Elena Shekerletova: Im Jänner 2012 waren circa 13.000 bulgarische Staatsbürger in Österreich ansässig. Wenn man die österreichischen Staatsbürger mit bulgarischem Hintergrund dazu zählt, steigt die Anzahl auf bis zu 25.000 Personen. Darunter sind viele Menschen, die mit beiden Kulturen aufgewachsen sind - eine neue Art Homo Europeikus, die von der Kenntnis mehrerer Sprachen und Kulturen profitiert.
Bulgaren haben keinen freien Zugang zum Arbeitsmarkt in Österreich. Wovon leben sie?
Die Übergangsfrist läuft bis 31. Dezember 2013. Danach wird der Zugang zum österreichischen Arbeitsmarkt auch für bulgarische Staatsbürger frei sein. An diesem Tag erwarte ich keine riesige Veränderung. Man soll sich nicht vor bulgarischen Arbeitsanwärtern fürchten. Österreich öffnete den Arbeitsmarkt für Staatsbürger der zehn neuen EU-Länder. Es hat sich nicht viel verändert. Im Gegenteil: Viele europäische Länder, Österreich inklusive, klagen über Fachkräftemangel.

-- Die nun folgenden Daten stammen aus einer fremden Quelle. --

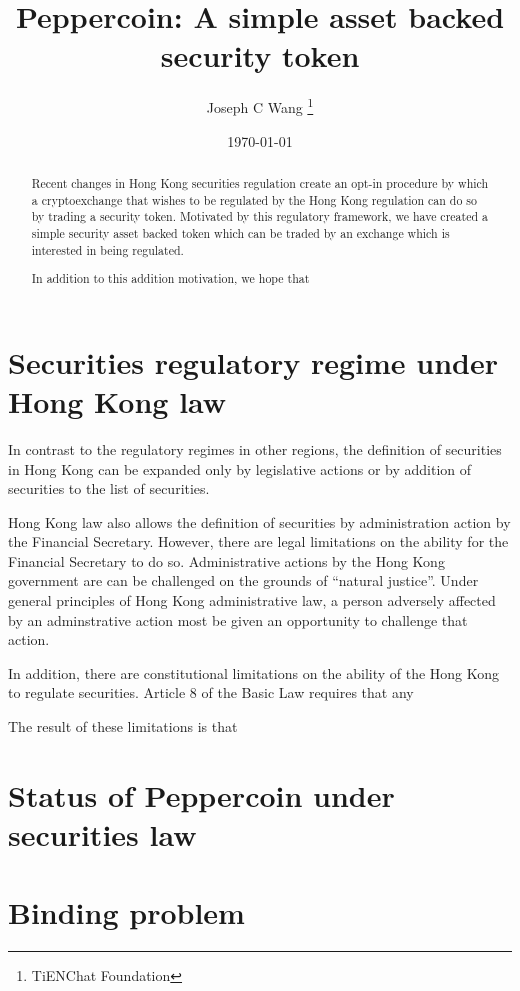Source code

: \documentclass[journal]{IEEEtran}
\begin{document}
\title{Peppercoin: A simple asset backed security token}
\author{Joseph C Wang \thanks{TiENChat Foundation}}
\date{\today}
 

 
\maketitle

\begin{abstract}
Recent changes in Hong Kong securities regulation create an opt-in
procedure by which a cryptoexchange that wishes to be regulated by the
Hong Kong regulation can do so by trading a security token.  Motivated
by this regulatory framework, we have created a simple security asset
backed token which can be traded by an exchange which is interested in
being regulated.

In addition to this addition motivation, we hope that 
\end{abstract}

\section{Securities regulatory regime under Hong Kong law}

In contrast to the regulatory regimes in other regions, the definition
of securities in Hong Kong can be expanded only by legislative actions
or by addition of securities to the list of securities.

Hong Kong law also allows the definition of securities by
administration action by the Financial Secretary.  However, there are
legal limitations on the ability for the Financial Secretary to do
so.  Administrative actions by the Hong Kong government are can be
challenged on the grounds of ``natural justice''.  Under general
principles of Hong Kong administrative law, a person adversely
affected by an adminstrative action most be given an opportunity to
challenge that action.

In addition, there are constitutional limitations on the ability of
the Hong Kong to regulate securities.  Article 8 of the Basic Law
requires that any

The result of these limitations is that 

\section{Status of Peppercoin under securities law}

\section{Binding problem}
\end{document}
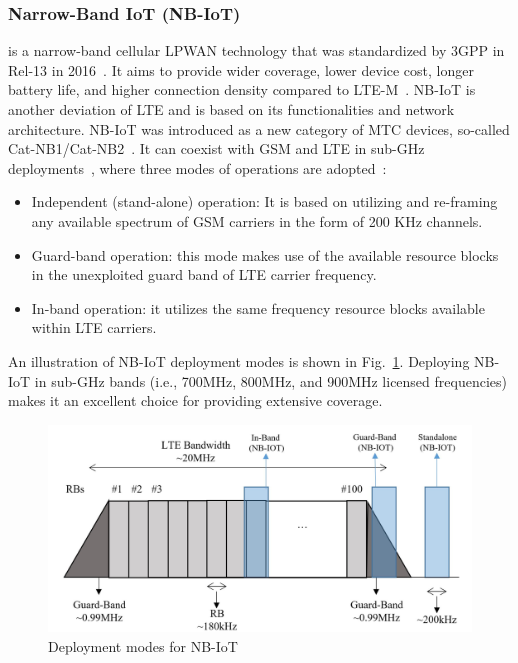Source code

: \documentclass[]{IEEEtran}
\begin{document}
\subsubsection{Narrow-Band IoT (NB-IoT)}
\label{sec:2-2-1}
is a narrow-band cellular LPWAN technology that was standardized by 3GPP in Rel-13 in 2016~\cite{TR_45.820}.
It aims to provide wider coverage, lower device cost, longer battery life, and higher connection density compared to LTE-M~\cite{ding_iot_2020}.
NB-IoT is another deviation of LTE and is based on its functionalities and network architecture.
NB-IoT was introduced as a new category of MTC devices, so-called Cat-NB1/Cat-NB2~\cite{liberg_cellular_2019}.
It can coexist with GSM and LTE in sub-GHz deployments~\cite{chaudhari2020lpwan}, where three modes of operations are adopted~\cite{chen2017narrow,chettri_comprehensive_2020_1}:
 \begin{itemize}
     \item Independent (stand-alone) operation: It is based on utilizing and re-framing any available spectrum of GSM carriers in the form of 200 KHz channels.
     \item Guard-band operation: this mode makes use of the available resource blocks in the unexploited guard band of LTE carrier frequency.
     \item In-band operation: it utilizes the same frequency resource blocks available within LTE carriers. 
 \end{itemize}
An illustration of NB-IoT deployment modes is shown in Fig.~\ref{fig:NB-IoT-deployments}.
Deploying NB-IoT in sub-GHz bands (i.e., 700MHz, 800MHz, and 900MHz licensed frequencies) makes it an excellent choice for providing extensive coverage. 
\begin{figure}
    \centering
        \includegraphics[width=\linewidth]{Pictures/Deployments supported by NB-IoT.png}
    \caption{Deployment modes for NB-IoT}
    \label{fig:NB-IoT-deployments}
\end{figure}
\end{document}
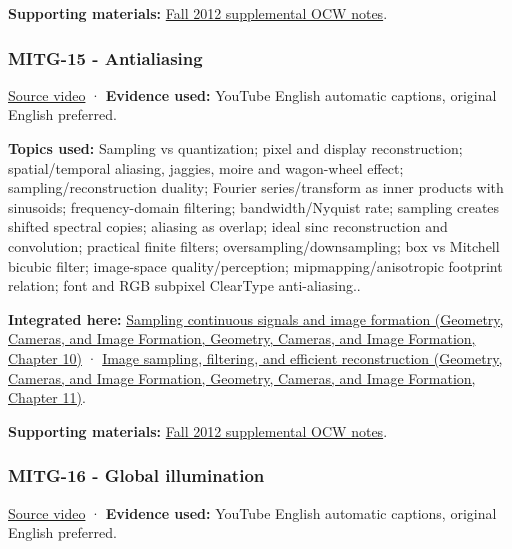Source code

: \textbf{Supporting materials:} \href{https://ocw.mit.edu/courses/6-837-computer-graphics-fall-2012/pages/lecture-notes/}{Fall 2012 supplemental OCW notes}.

\subsubsection{MITG-15 - Antialiasing}\label{04-visual-computing-ii-ch036-mitg-15---antialiasing}

\href{https://www.youtube.com/watch?v=eHXDosme1eo}{Source video} · \textbf{Evidence used:} YouTube English automatic captions, original English preferred.

\textbf{Topics used:} Sampling vs quantization; pixel and display reconstruction; spatial/temporal aliasing, jaggies, moire and wagon-wheel effect; sampling/reconstruction duality; Fourier series/transform as inner products with sinusoids; frequency-domain filtering; bandwidth/Nyquist rate; sampling creates shifted spectral copies; aliasing as overlap; ideal sinc reconstruction and convolution; practical finite filters; oversampling/downsampling; box vs Mitchell bicubic filter; image-space quality/perception; mipmapping/anisotropic footprint relation; font and RGB subpixel ClearType anti-aliasing..

\textbf{Integrated here:} \href{../03-Geometry-Cameras-and-Image-Formation/main.pdf\#nameddest=03-visual-computing-i-ch003-sampling-continuous-signals-and-image-formation}{Sampling continuous signals and image formation (Geometry, Cameras, and Image Formation, Geometry, Cameras, and Image Formation, Chapter 10)} · \href{../03-Geometry-Cameras-and-Image-Formation/main.pdf\#nameddest=03-visual-computing-i-ch004-image-sampling-filtering-and-efficient-reconstruction}{Image sampling, filtering, and efficient reconstruction (Geometry, Cameras, and Image Formation, Geometry, Cameras, and Image Formation, Chapter 11)}.

\textbf{Supporting materials:} \href{https://ocw.mit.edu/courses/6-837-computer-graphics-fall-2012/pages/lecture-notes/}{Fall 2012 supplemental OCW notes}.

\subsubsection{MITG-16 - Global illumination}\label{04-visual-computing-ii-ch036-mitg-16---global-illumination}

\href{https://www.youtube.com/watch?v=xjBwPxU7tUk}{Source video} · \textbf{Evidence used:} YouTube English automatic captions, original English preferred.

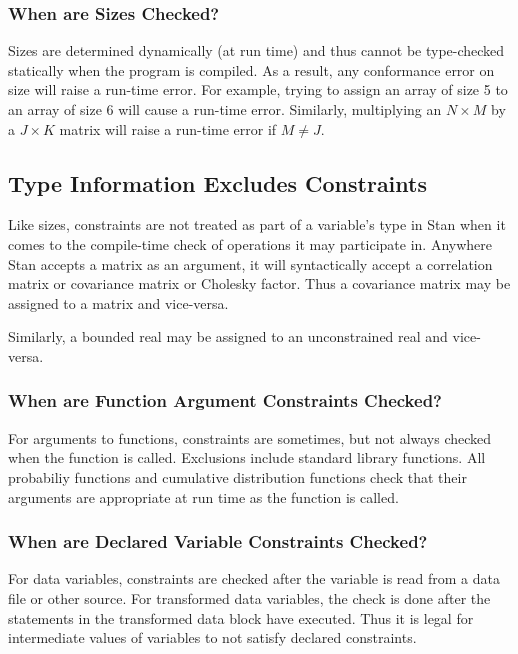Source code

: \subsubsection{When are Sizes Checked?}

Sizes are determined dynamically (at run time) and thus cannot be
type-checked statically when the program is compiled.  As a result,
any conformance error on size will raise a run-time error.  For
example, trying to assign an array of size 5 to an array of size 6
will cause a run-time error.  Similarly, multiplying an $N
\times M$ by a $J \times K$ matrix will raise a run-time error if $M
\neq J$.

\subsection{Type Information Excludes Constraints}

Like sizes, constraints are not treated as part of a variable's type
in Stan when it comes to the compile-time check of operations it may
participate in.  Anywhere Stan accepts a matrix as an argument, it
will syntactically accept a correlation matrix or covariance matrix or
Cholesky factor.  Thus a covariance matrix may be assigned to a matrix
and vice-versa.

Similarly, a bounded real may be assigned to an unconstrained real and
vice-versa.  

\subsubsection{When are Function Argument Constraints Checked?}

For arguments to functions, constraints are sometimes, but not always
checked when the function is called.  Exclusions include \Cpp standard
library functions.  All probabiliy functions and cumulative
distribution functions check that their arguments are appropriate at
run time as the function is called.  

\subsubsection{When are Declared Variable Constraints Checked?}

For data variables, constraints are checked after the variable is read
from a data file or other source.  For transformed data variables, the
check is done after the statements in the transformed data block have
executed.  Thus it is legal for intermediate values of variables to
not satisfy declared constraints.

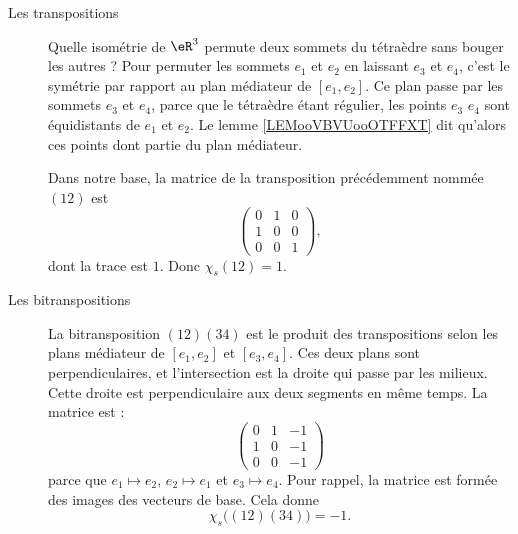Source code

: \begin{description}
    \item[Les transpositions]

        Quelle isométrie de $\eR^3$ permute deux sommets du tétraèdre sans bouger les autres ? Pour permuter les sommets \( e_1\) et \( e_2\) en laissant \( e_3\) et \( e_4\), c'est le symétrie par rapport au plan médiateur de \( [e_1,e_2]\). Ce plan passe par les sommets \( e_3\) et \( e_4\), parce que le tétraèdre étant régulier, les points \( e_3\) \( e_4\) sont équidistants de \( e_1\) et \( e_2\). Le lemme \ref{LEMooVBVUooOTFFXT} dit qu'alors ces points dont partie du plan médiateur.

        Dans notre base, la matrice de la transposition précédemment nommée \( (12)\) est
        \begin{equation}
            \begin{pmatrix}
                0    &   1    &   0    \\
                1    &   0    &   0    \\
                0    &   0    &   1
            \end{pmatrix},
        \end{equation}
        dont la trace est \( 1\). Donc \( \chi_s(12)=1\).

    \item[Les bitranspositions]

        La bitransposition \( (12)(34)\) est le produit des transpositions selon les plans médiateur de \( [e_1,e_2]\) et \( [e_3,e_4]\). Ces deux plans sont perpendiculaires, et l'intersection est la droite qui passe par les milieux. Cette droite est perpendiculaire aux deux segments en même temps. La matrice est :
        \begin{equation}
            \begin{pmatrix}
                0    &    1   &   -1    \\
                1    &   0    &   -1    \\
                0    &   0    &   -1
            \end{pmatrix}
        \end{equation}
        parce que \( e_1\mapsto e_2\), \( e_2\mapsto e_1\) et \( e_3\mapsto e_4\). Pour rappel, la matrice est formée des images des vecteurs de base. Cela donne
        \begin{equation}
            \chi_s\big( (12)(34) \big)=-1.
        \end{equation}


\end{description}
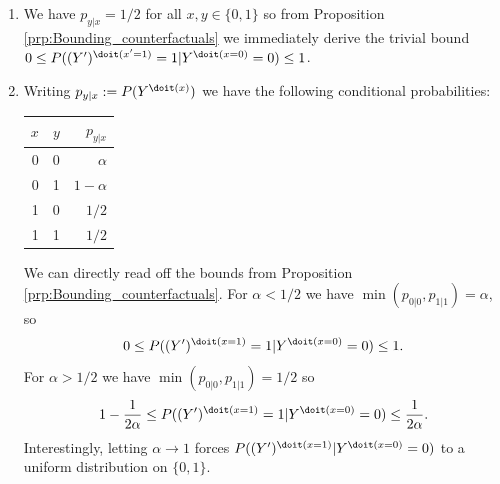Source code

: \begin{enumerate}[label=12.\arabic*]
\begin{gradedsolution}
\begin{enumerate}
			\item {} We have $p_{y|x}=1/2$ for all $x, y\in\{0,1\}$ so from Proposition \ref*{prp:Bounding_counterfactuals} we immediately derive the trivial bound $0 \leq P((Y')^{\doit(x'=1)}=1|Y^{\doit(x=0)}=0) \leq 1$.
			\item {} Writing $p_{y|x} := P(Y^{\doit(x)})$ we have the following conditional probabilities:
			\begin{center}\begin{tabular}{rrr}
					$x$ & $y$ & $p_{y|x}$  \\
					\hline
					0   & 0   & $\alpha$   \\ %
					0   & 1   & $1-\alpha$ \\ %
					1   & 0   & $1/2$      \\ %
					1   & 1   & $1/2$      \\ %
				\end{tabular}\end{center}
			We can directly read off the bounds from Proposition \ref*{prp:Bounding_counterfactuals}. For $\alpha < 1/2$ we have $\min(p_{0|0}, p_{1|1}) = \alpha$, so
			$$0 \le P((Y')^{\doit(x=1)} = 1 | Y^{\doit(x=0)}=0) \le 1.$$
			For $\alpha > 1/2$ we have $\min(p_{0|0}, p_{1|1}) = 1/2$ so
			$$1 - \frac{1}{2\alpha} \le P((Y')^{\doit(x=1)} = 1 | Y^{\doit(x=0)}=0) \le \frac{1}{2\alpha}.$$
			Interestingly, letting $\alpha \to 1$ forces $P((Y')^{\doit(x=1)} | Y^{\doit(x=0)}=0)$ to a uniform distribution on $\{0,1\}$.
		\end{enumerate}
	\end{gradedsolution}


\end{enumerate}
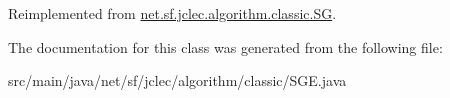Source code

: Reimplemented from \hyperlink{classnet_1_1sf_1_1jclec_1_1algorithm_1_1classic_1_1_s_g_a3d948a919967ee8095ec90580e45e985}{net.\-sf.\-jclec.\-algorithm.\-classic.\-S\-G}.



The documentation for this class was generated from the following file\-:\begin{DoxyCompactItemize}
\item 
src/main/java/net/sf/jclec/algorithm/classic/S\-G\-E.\-java\end{DoxyCompactItemize}
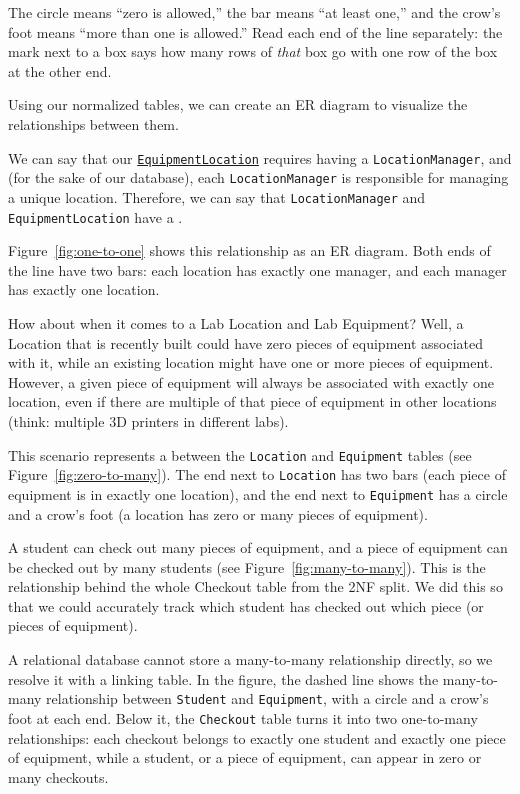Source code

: The circle means ``zero is allowed,'' the bar means ``at least one,'' and the crow's foot means ``more than one is allowed.'' Read each end of the line separately: the mark next to a box says how many rows of \emph{that} box go with one row of the box at the other end.

Using our normalized tables, we can create an ER diagram to visualize the relationships between them.

We can say that our \underline{\texttt{EquipmentLocation}} requires having a \texttt{LocationManager}, and (for the sake of our database), each \texttt{LocationManager} is responsible for managing a unique location. Therefore, we can say that 
\texttt{LocationManager} and \texttt{EquipmentLocation} have a .

Figure~\ref{fig:one-to-one} shows this relationship as an ER diagram. Both ends of the line have two bars: each location has exactly one manager, and each manager has exactly one location.


How about when it comes to a Lab Location and Lab Equipment? Well, a Location that is recently built could have zero pieces of equipment associated with it, while an existing location might have one or more pieces of equipment. However, a given piece of equipment will always be associated with exactly one location, even if there are multiple of that piece of equipment in other locations (think: multiple 3D printers in different labs).

This scenario represents a  between the \texttt{Location} and \texttt{Equipment} tables (see Figure~\ref{fig:zero-to-many}). The end next to \texttt{Location} has two bars (each piece of equipment is in exactly one location), and the end next to \texttt{Equipment} has a circle and a crow's foot (a location has zero or many pieces of equipment).

A student can check out many pieces of equipment, and a piece of equipment can be checked out by many students (see Figure~\ref{fig:many-to-many}). This is the relationship behind the whole Checkout table from the 2NF split. We did this so that we could accurately track which student has checked out which piece (or pieces of equipment).

A relational database cannot store a many-to-many relationship directly, so we resolve it with a linking table. In the figure, the dashed line shows the many-to-many relationship between \texttt{Student} and \texttt{Equipment}, with a circle and a crow's foot at each end. Below it, the \texttt{Checkout} table turns it into two one-to-many relationships: each checkout belongs to exactly one student and exactly one piece of equipment, while a student, or a piece of equipment, can appear in zero or many checkouts.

Man überlegt Anreize für Gutqualifizierte zu schaffen oder wie, Integrationsstaatssekretär Sebastian Kurz sagte: "Der Kampf um die besten Köpfe und die fähigsten Hände hat längst begonnen."
Die Bulgaren in Österreich haben auch jetzt Möglichkeiten, ihren Lebensunterhalt legal zu verdienen, etwa in Mangelberufen, als Fach- und Schlüsselkräfte, Wissenschafter, Saisonarbeiter in Tourismus, Land- und Forstwirtschaft. 3894 Bulgaren sind als Arbeitnehmer beschäftigt, zwei Drittel leben in Wien. Darüber hinaus sind Bulgaren als Selbständige den Österreichern gleichgestellt. So entstanden viele kleine und mittlere Unternehmen.
Haben Bulgaren auch interkulturelle Probleme?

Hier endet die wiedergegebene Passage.